What to produce = For the records below, print the lines from the line with "###2. Create simple" through the line with "yarn add webpack-cli --dev" exactly as written; include both end lines and exclude the rest.
(Data for this task)
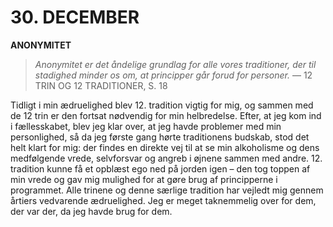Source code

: # 30. DECEMBER

**ANONYMITET**

> *Anonymitet er det åndelige grundlag for alle vores traditioner, der til stadighed minder os om, at principper går forud for personer.*
> — 12 TRIN OG 12 TRADITIONER, S. 18

Tidligt i min ædruelighed blev 12. tradition vigtig for mig, og sammen med de 12 trin er den fortsat nødvendig for min helbredelse. Efter, at jeg kom ind i fællesskabet, blev jeg klar over, at jeg havde problemer med min personlighed, så da jeg første gang hørte traditionens budskab, stod det helt klart for mig: der findes en direkte vej til at se min alkoholisme og dens medfølgende vrede, selvforsvar og angreb i øjnene sammen med andre. 12. tradition kunne få et opblæst ego ned på jorden igen – den tog toppen af min vrede og gav mig mulighed for at gøre brug af principperne i programmet. Alle trinene og denne særlige tradition har vejledt mig gennem årtiers vedvarende ædruelighed. Jeg er meget taknemmelig over for dem, der var der, da jeg havde brug for dem.
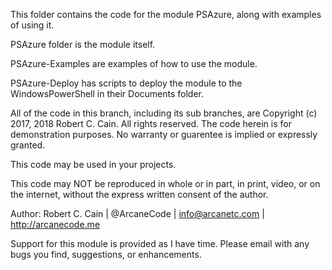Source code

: This folder contains the code for the module PSAzure, along with examples of using it. 

PSAzure folder is the module itself. 

PSAzure-Examples are examples of how to use the module. 

PSAzure-Deploy has scripts to deploy the module to the WindowsPowerShell in their Documents folder. 

 
All of the code in this branch, including its sub branches, are Copyright (c) 2017, 2018 Robert C. Cain. All rights reserved. 
The code herein is for demonstration purposes. No warranty or guarentee is implied or expressly granted. 
 
This code may be used in your projects. 

This code may NOT be reproduced in whole or in part, in print, video, or on the internet, without the express written consent of the author. 

Author: Robert C. Cain | @ArcaneCode | info@arcanetc.com | http://arcanecode.me

Support for this module is provided as I have time. Please email with any bugs you find, suggestions, or enhancements. 

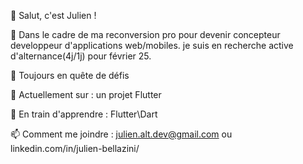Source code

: 👋 Salut, c'est Julien !

🌟  Dans le cadre de ma reconversion pro pour devenir concepteur developpeur d'applications web/mobiles.
  je suis en recherche active d'alternance(4j/1j) pour février 25.

🚀 Toujours en quête de défis 

🔭 Actuellement sur : un projet Flutter

🌱 En train d'apprendre : Flutter\\Dart

📫 Comment me joindre : julien.alt.dev@gmail.com ou linkedin.com/in/julien-bellazini/
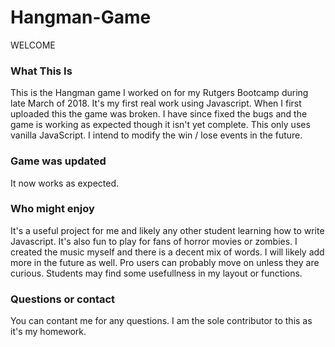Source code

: # Hangman-Game
WELCOME

###  What This Is
This is the Hangman game I worked on for my Rutgers Bootcamp during late March of 2018. It's my first real work using Javascript. When I first uploaded this the game was broken. I have since fixed the bugs and the game is working as expected though it isn't yet complete. This only uses vanilla JavaScript. I intend to modify the win / lose events in the future. 

### Game was updated
It now works as expected. 

### Who might enjoy
It's a useful project for me and likely any other student learning how to write Javascript. It's also fun to play for fans of horror movies or zombies. I created the music myself and there is a decent mix of words. I will likely add more in the future as well. 
Pro users can probably move on unless they are curious. Students may find some usefullness in my layout or functions.

### Questions or contact
You can contant me for any questions. I am the sole contributor to this as it's my homework.


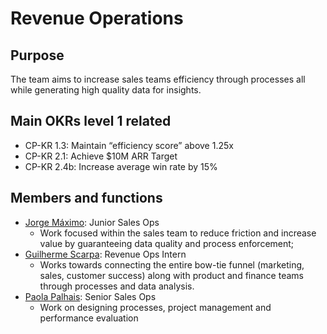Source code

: # Revenue Operations

## Purpose

The team aims to increase sales teams efficiency through processes all while generating high quality data for insights.

## Main OKRs level 1 related

* CP-KR 1.3: Maintain “efficiency score” above 1.25x
* CP-KR 2.1: Achieve $10M ARR Target
* CP-KR 2.4b: Increase average win rate by 15%

## Members and functions

* [Jorge Máximo](https://open.rocket.chat/direct/jorge.maximo): Junior Sales Ops
  * Work focused within the sales team to reduce friction and increase value by guaranteeing data quality and process enforcement;
* [Guilherme Scarpa](https://open.rocket.chat/direct/guilherme.scarpa): Revenue Ops Intern
  * Works towards connecting the entire bow-tie funnel \(marketing, sales, customer success\) along with product and finance teams through processes and data analysis. 
* [Paola Palhais](https://open.rocket.chat/direct/paola.palhais): Senior Sales Ops
  * Work on designing processes, project management and performance evaluation

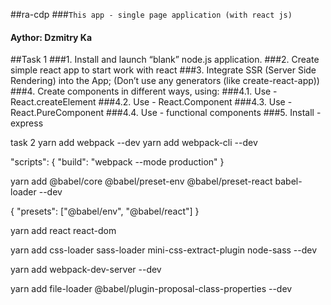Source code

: ##ra-cdp
###`This app - single page application (with react js)`
####  Aythor: Dzmitry Ka

##Task 1
###1. Install and launch “blank” node.js application.
###2. Create simple react app to start work with react
###3. Integrate SSR (Server Side Rendering) into the App; (Don’t use any generators (like create-react-app))
###4. Create components in different ways, using: 
###4.1. Use - React.createElement
###4.2. Use - React.Component
###4.3. Use - React.PureComponent
###4.4. Use - functional components
###5. Install - express




task 2
yarn add webpack --dev
yarn add webpack-cli --dev

"scripts": {
  "build": "webpack --mode production"
}

yarn add @babel/core @babel/preset-env @babel/preset-react babel-loader --dev

{
  "presets": ["@babel/env", "@babel/react"]
}

yarn add react react-dom


yarn add css-loader sass-loader mini-css-extract-plugin node-sass --dev



yarn add webpack-dev-server --dev

yarn add file-loader @babel/plugin-proposal-class-properties --dev



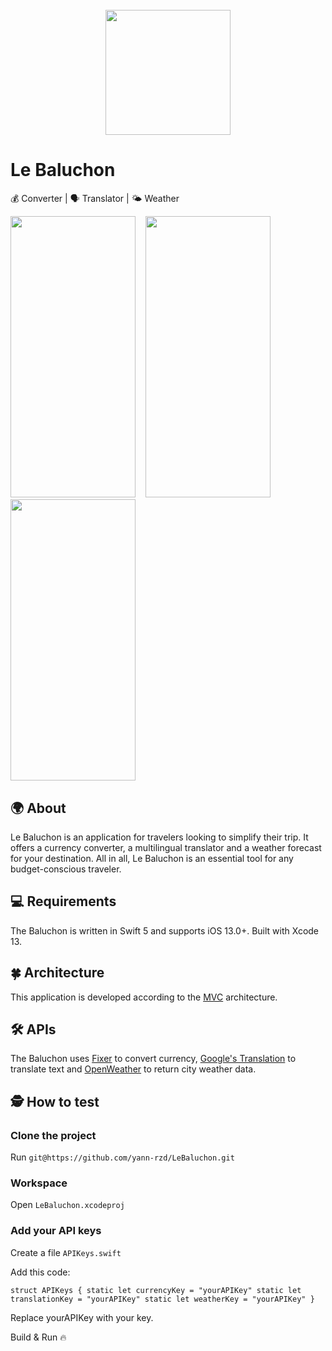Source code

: <h1 align="center">
  <br>
  <img src="https://i.imgur.com/IQgEu3O.png" width="200"></a>
  <br>
</h1>

# Le Baluchon
💰 Converter | 🗣 Translator | 🌤️ Weather

<img src="https://i.imgur.com/1fOCVRA.png" width="200" height="450">&nbsp; &nbsp; <img src="https://i.imgur.com/I0toyf3.png" width="200" height="450">&nbsp; &nbsp; <img src="https://i.imgur.com/8PrqR5o.png" width="200" height="450"> 

## 🌍 About
Le Baluchon is an application for travelers looking to simplify their trip. It offers a currency converter, a multilingual translator and a weather forecast for your destination. All in all, Le Baluchon is an essential tool for any budget-conscious traveler. 

## 💻 Requirements
The Baluchon is written in Swift 5 and supports iOS 13.0+. Built with Xcode 13.

## 🍀 Architecture
This application is developed according to the [MVC](https://medium.com/@joespinelli_6190/mvc-model-view-controller-ef878e2fd6f5) architecture.

## 🛠 APIs
The Baluchon uses [Fixer](https://fixer.io/) to convert currency, [Google's Translation](https://translate.google.com/intl/fr/about/forbusiness/) to translate text and [OpenWeather](https://openweathermap.org/api) to return city weather data.

## 🕵️ How to test 
### Clone the project

Run `git@https://github.com/yann-rzd/LeBaluchon.git`

### Workspace

Open `LeBaluchon.xcodeproj`

### Add your API keys

Create a file `APIKeys.swift`

Add this code:

`struct APIKeys {
    static let currencyKey = "yourAPIKey"
    static let translationKey = "yourAPIKey"
    static let weatherKey = "yourAPIKey"
}` 

Replace yourAPIKey with your key. 

Build & Run 🔥
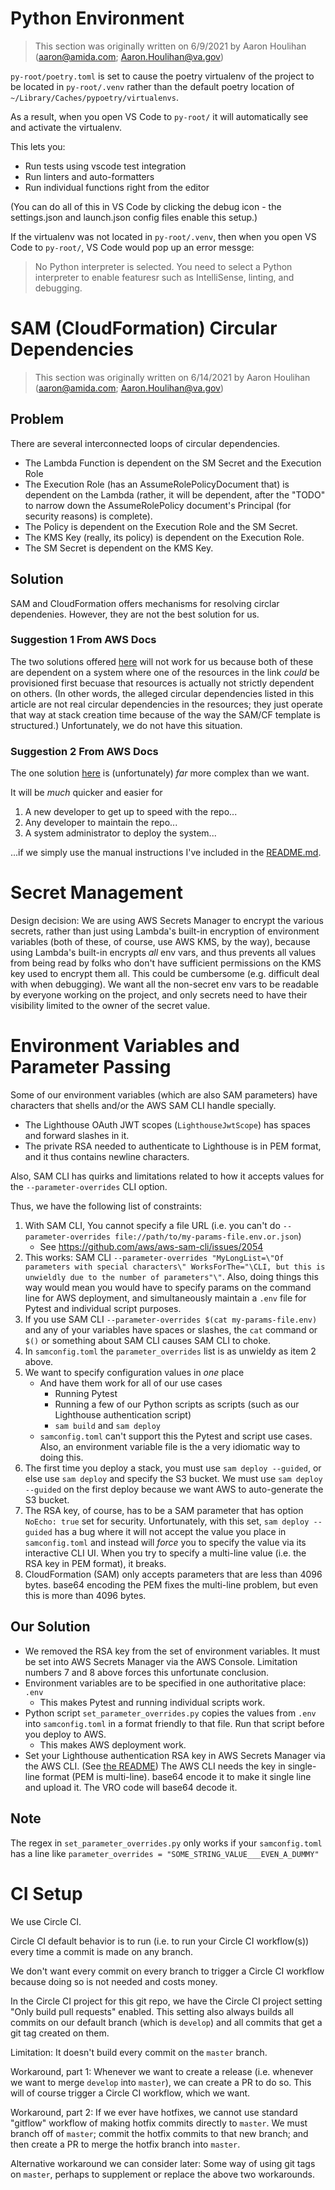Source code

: # Python Environment

> This section was originally written on 6/9/2021 by Aaron Houlihan (aaron@amida.com; Aaron.Houlihan@va.gov)

`py-root/poetry.toml` is set to cause the poetry virtualenv of the project to be located in `py-root/.venv` rather than the default poetry location of `~/Library/Caches/pypoetry/virtualenvs`.

As a result, when you open VS Code to `py-root/` it will automatically see and activate the virtualenv.

This lets you:
- Run tests using vscode test integration
- Run linters and auto-formatters
- Run individual functions right from the editor

(You can do all of this in VS Code by clicking the debug icon - the settings.json and launch.json config files enable this setup.)

If the virtualenv was not located in `py-root/.venv`, then when you open VS Code to `py-root/`, VS Code would pop up an error messge:

> No Python interpreter is selected. You need to select a Python interpreter to enable featuresr such as IntelliSense, linting, and debugging.

# SAM (CloudFormation) Circular Dependencies

> This section was originally written on 6/14/2021 by Aaron Houlihan (aaron@amida.com; Aaron.Houlihan@va.gov)

## Problem

There are several interconnected loops of circular dependencies.

- The Lambda Function is dependent on the SM Secret and the Execution Role
- The Execution Role (has an AssumeRolePolicyDocument that) is dependent on the Lambda (rather, it will be dependent, after the "TODO" to narrow down the AssumeRolePolicy document's Principal (for security reasons) is complete).
- The Policy is dependent on the Execution Role and the SM Secret.
- The KMS Key (really, its policy) is dependent on the Execution Role.
- The SM Secret is dependent on the KMS Key.

## Solution

SAM and CloudFormation offers mechanisms for resolving circlar dependenies. However, they are not the best solution for us.

### Suggestion 1 From AWS Docs

The two solutions offered [here](https://aws.amazon.com/blogs/infrastructure-and-automation/handling-circular-dependency-errors-in-aws-cloudformation/) will not work for us because both of these are dependent on a system where one of the resources in the link _could_ be provisioned first becuase that resources is actually not strictly dependent on others. (In other words, the alleged circular dependencies listed in this article are not real circular dependencies in the resources; they just operate that way at stack creation time because of the way the SAM/CF template is structured.) Unfortunately, we do not have this situation.

### Suggestion 2 From AWS Docs

The one solution [here](https://aws.amazon.com/blogs/mt/resolving-circular-dependency-in-provisioning-of-amazon-s3-buckets-with-aws-lambda-event-notifications/) is (unfortunately) _far_ more complex than we want.

It will be _much_ quicker and easier for
1. A new developer to get up to speed with the repo...
2. Any developer to maintain the repo...
3. A system administrator to deploy the system...

...if we simply use the manual instructions I've included in the [README.md](../README.md).

# Secret Management

Design decision: We are using AWS Secrets Manager to encrypt the various secrets, rather than just using Lambda's built-in encryption of environment variables (both of these, of course, use AWS KMS, by the way), because using Lambda's built-in encrypts _all_ env vars, and thus prevents all values from being read by folks who don't have sufficient permissions on the KMS key used to encrypt them all. This could be cumbersome (e.g. difficult deal with when debugging). We want all the non-secret env vars to be readable by everyone working on the project, and only secrets need to have their visibility limited to the owner of the secret value.

# Environment Variables and Parameter Passing

Some of our environment variables (which are also SAM parameters) have characters that shells and/or the AWS SAM CLI handle specially.

- The Lighthouse OAuth JWT scopes (`LighthouseJwtScope`) has spaces and forward slashes in it.
- The private RSA needed to authenticate to Lighthouse is in PEM format, and it thus contains newline characters.

Also, SAM CLI has quirks and limitations related to how it accepts values for the `--parameter-overrides` CLI option.

Thus, we have the following list of constraints:

1. With SAM CLI, You cannot specify a file URL (i.e. you can't do `--parameter-overrides file://path/to/my-params-file.env.or.json`)
    - See https://github.com/aws/aws-sam-cli/issues/2054
2. This works: SAM CLI `--parameter-overrides "MyLongList=\"Of parameters with special characters\" WorksForThe="\CLI, but this is unwieldly due to the number of parameters"\"`. Also, doing things this way would mean you would have to specify params on the command line for AWS deployment, and simultaneously  maintain a `.env` file for Pytest and individual script purposes.
3. If you use SAM CLI `--parameter-overrides $(cat my-params-file.env)` and any of your variables have spaces or slashes, the `cat` command or `$()` or something about SAM CLI causes SAM CLI to choke.
4. In `samconfig.toml` the `parameter_overrides` list is as unwieldy as item 2 above.
5. We want to specify configuration values in _one_ place
    - And have them work for all of our use cases
      - Running Pytest
      - Running a few of our Python scripts as scripts (such as our Lighthouse authentication script)
      - `sam build` and `sam deploy`
    - `samconfig.toml` can't support this the Pytest and script use cases. Also, an environment variable file is the a very idiomatic way to doing this.
6. The first time you deploy a stack, you must use `sam deploy --guided`, or else use `sam deploy` and specify the S3 bucket. We must use `sam deploy --guided` on the first deploy because we want AWS to auto-generate the S3 bucket.
7. The RSA key, of course, has to be a SAM parameter that has option `NoEcho: true` set for security. Unfortunately, with this set, `sam deploy --guided` has a bug where it will not accept the value you place in `samconfig.toml` and instead will _force_ you to specify the value via its interactive CLI UI. When you try to specify a multi-line value (i.e. the RSA key in PEM format), it breaks.
8. CloudFormation (SAM) only accepts parameters that are less than 4096 bytes. base64 encoding the PEM fixes the multi-line problem, but even this is more than 4096 bytes.

## Our Solution

- We removed the RSA key from the set of environment variables. It must be set into AWS Secrets Manager via the AWS Console. Limitation numbers 7 and 8 above forces this unfortunate conclusion.
- Environment variables are to be specified in one authoritative place: `.env`
  - This makes Pytest and running individual scripts work.
- Python script `set_parameter_overrides.py` copies the values from `.env` into `samconfig.toml` in a format friendly to that file. Run that script before you deploy to AWS.
  - This makes AWS deployment work.
- Set your Lighthouse authentication RSA key in AWS Secrets Manager via the AWS CLI. (See [the README](../README.md#Upload-Your-Lighthouse-Private-RSA-Key-to-Secrets-Manager)) The AWS CLI needs the key in single-line format (PEM is multi-line). base64 encode it to make it single line and upload it. The VRO code will base64 decode it.

## Note

The regex in `set_parameter_overrides.py` only works if your `samconfig.toml` has a line like `parameter_overrides = "SOME_STRING_VALUE___EVEN_A_DUMMY"`

# CI Setup

We use Circle CI.

Circle CI default behavior is to run (i.e. to run your Circle CI workflow(s)) every time a commit is made on any branch.

We don't want every commit on every branch to trigger a Circle CI workflow because doing so is not needed and costs money.

In the Circle CI project for this git repo, we have the Circle CI project setting "Only build pull requests" enabled. This setting also always builds all commits on our default branch (which is `develop`) and all commits that get a git tag created on them.

Limitation: It doesn't build every commit on the `master` branch.

Workaround, part 1: Whenever we want to create a release (i.e. whenever we want to merge `develop` into `master`), we can create a PR to do so. This will of course trigger a Circle CI workflow, which we want.

Workaround, part 2: If we ever have hotfixes, we cannot use standard "gitflow" workflow of making hotfix commits directly to `master`. We must branch off of `master`; commit the hotfix commits to that new branch; and then create a PR to merge the hotfix branch into `master`.

Alternative workaround we can consider later: Some way of using git tags on `master`, perhaps to supplement or replace the above two workarounds.
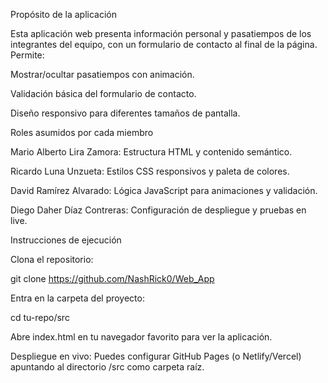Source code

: Propósito de la aplicación

Esta aplicación web presenta información personal y pasatiempos de los integrantes del equipo, con un formulario de contacto al final de la página. Permite:

Mostrar/ocultar pasatiempos con animación.

Validación básica del formulario de contacto.

Diseño responsivo para diferentes tamaños de pantalla.

Roles asumidos por cada miembro

Mario Alberto Lira Zamora: Estructura HTML y contenido semántico.

Ricardo Luna Unzueta: Estilos CSS responsivos y paleta de colores.

David Ramírez Alvarado: Lógica JavaScript para animaciones y validación.

Diego Daher Díaz Contreras: Configuración de despliegue y pruebas en live.

Instrucciones de ejecución

Clona el repositorio:

git clone https://github.com/NashRick0/Web_App

Entra en la carpeta del proyecto:

cd tu-repo/src

Abre index.html en tu navegador favorito para ver la aplicación.

Despliegue en vivo: Puedes configurar GitHub Pages (o Netlify/Vercel) apuntando al directorio /src como carpeta raíz.
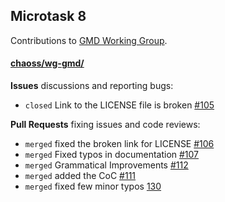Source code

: ## Microtask 8

Contributions to [GMD Working Group](https://github.com/chaoss/wg-gmd/).

#### [chaoss/wg-gmd/](https://github.com/chaoss/wg-gmd/)

**Issues** discussions and reporting bugs:
- `closed` Link to the LICENSE file is broken [#105](https://github.com/chaoss/wg-gmd/issues/105)

**Pull Requests** fixing issues and code reviews:
- `merged` fixed the broken link for LICENSE [#106](https://github.com/chaoss/wg-gmd/pull/106)
- `merged` Fixed typos in documentation [#107](https://github.com/chaoss/wg-gmd/pull/107)
- `merged` Grammatical Improvements [#112](https://github.com/chaoss/wg-gmd/pull/112)
- `merged` added the CoC [#111](https://github.com/chaoss/wg-gmd/pull/111)
- `merged` fixed few minor typos [130](https://github.com/chaoss/wg-gmd/pull/130)

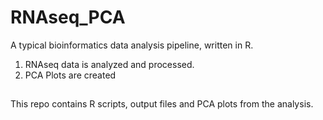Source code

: # RNAseq_PCA

A typical bioinformatics data analysis pipeline, written in R.

1. RNAseq data is analyzed and processed.
2. PCA Plots are created

##

This repo contains R scripts, output files and PCA plots from the analysis.
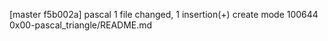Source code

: [master f5b002a] pascal
 1 file changed, 1 insertion(+)
 create mode 100644 0x00-pascal_triangle/README.md
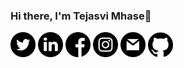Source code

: ### Hi there, I'm Tejasvi Mhase👋

<!--
**99002669/99002669** is a ✨ _special_ ✨ repository because its `README.md` (this file) appears on your GitHub profile.

Here are some ideas to get you started:

- 🔭 I’m currently working on ...
- 🌱 I’m currently learning ...
- 👯 I’m looking to collaborate on ...
- 🤔 I’m looking for help with ...
- 💬 Ask me about ...
- 📫 How to reach me: ...
- 😄 Pronouns: ...
- ⚡ Fun fact: ...
-->


<a href="https://twitter.com/MhaseTejasvi"><img src="https://github.com/99002669/99002669/blob/main/twitter.png" width="40" height="40"></a></t>
<a href="https://www.linkedin.com/in/tejasvi-mhase-165141159/"><img src="https://github.com/99002669/99002669/blob/main/linkedin.png" width="40" height="40"></a>
<a href="https://www.facebook.com/profile.php?id=100004188078327"><img src="https://github.com/99002669/99002669/blob/main/facebook.png" width="40" height="40"></a>
<a href="https://www.instagram.com/tejasvi_mhase/"><img src="https://github.com/99002669/99002669/blob/main/instagram.png" width="40" height="40"></a>
<a href="mailto:tejasvi.y.mhase@gmail.com"><img src="https://github.com/99002669/99002669/blob/main/gmail.png" width="40" height="40"></a>
<a href="https://github.com/99002669"><img src="https://github.com/99002669/99002669/blob/main/github-logo.png" width="40" height="40"></a>

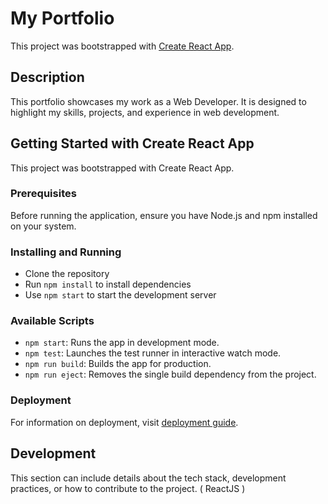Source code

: # My Portfolio

This project was bootstrapped with [Create React App](https://github.com/facebook/create-react-app).

## Description

This portfolio showcases my work as a Web Developer. It is designed to highlight my skills, projects, and experience in web development.

## Getting Started with Create React App

This project was bootstrapped with Create React App.

### Prerequisites

Before running the application, ensure you have Node.js and npm installed on your system.

### Installing and Running

- Clone the repository
- Run `npm install` to install dependencies
- Use `npm start` to start the development server

### Available Scripts

- `npm start`: Runs the app in development mode.
- `npm test`: Launches the test runner in interactive watch mode.
- `npm run build`: Builds the app for production.
- `npm run eject`: Removes the single build dependency from the project.

### Deployment

For information on deployment, visit [deployment guide](https://facebook.github.io/create-react-app/docs/deployment).

## Development

This section can include details about the tech stack, development practices, or how to contribute to the project. ( ReactJS )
(End Data for this task)
Exercise result =
###2. Create simple react app to start work with react
###3. Integrate SSR (Server Side Rendering) into the App; (Don’t use any generators (like create-react-app))
###4. Create components in different ways, using: 
###4.1. Use - React.createElement
###4.2. Use - React.Component
###4.3. Use - React.PureComponent
###4.4. Use - functional components
###5. Install - express




task 2
yarn add webpack --dev
yarn add webpack-cli --dev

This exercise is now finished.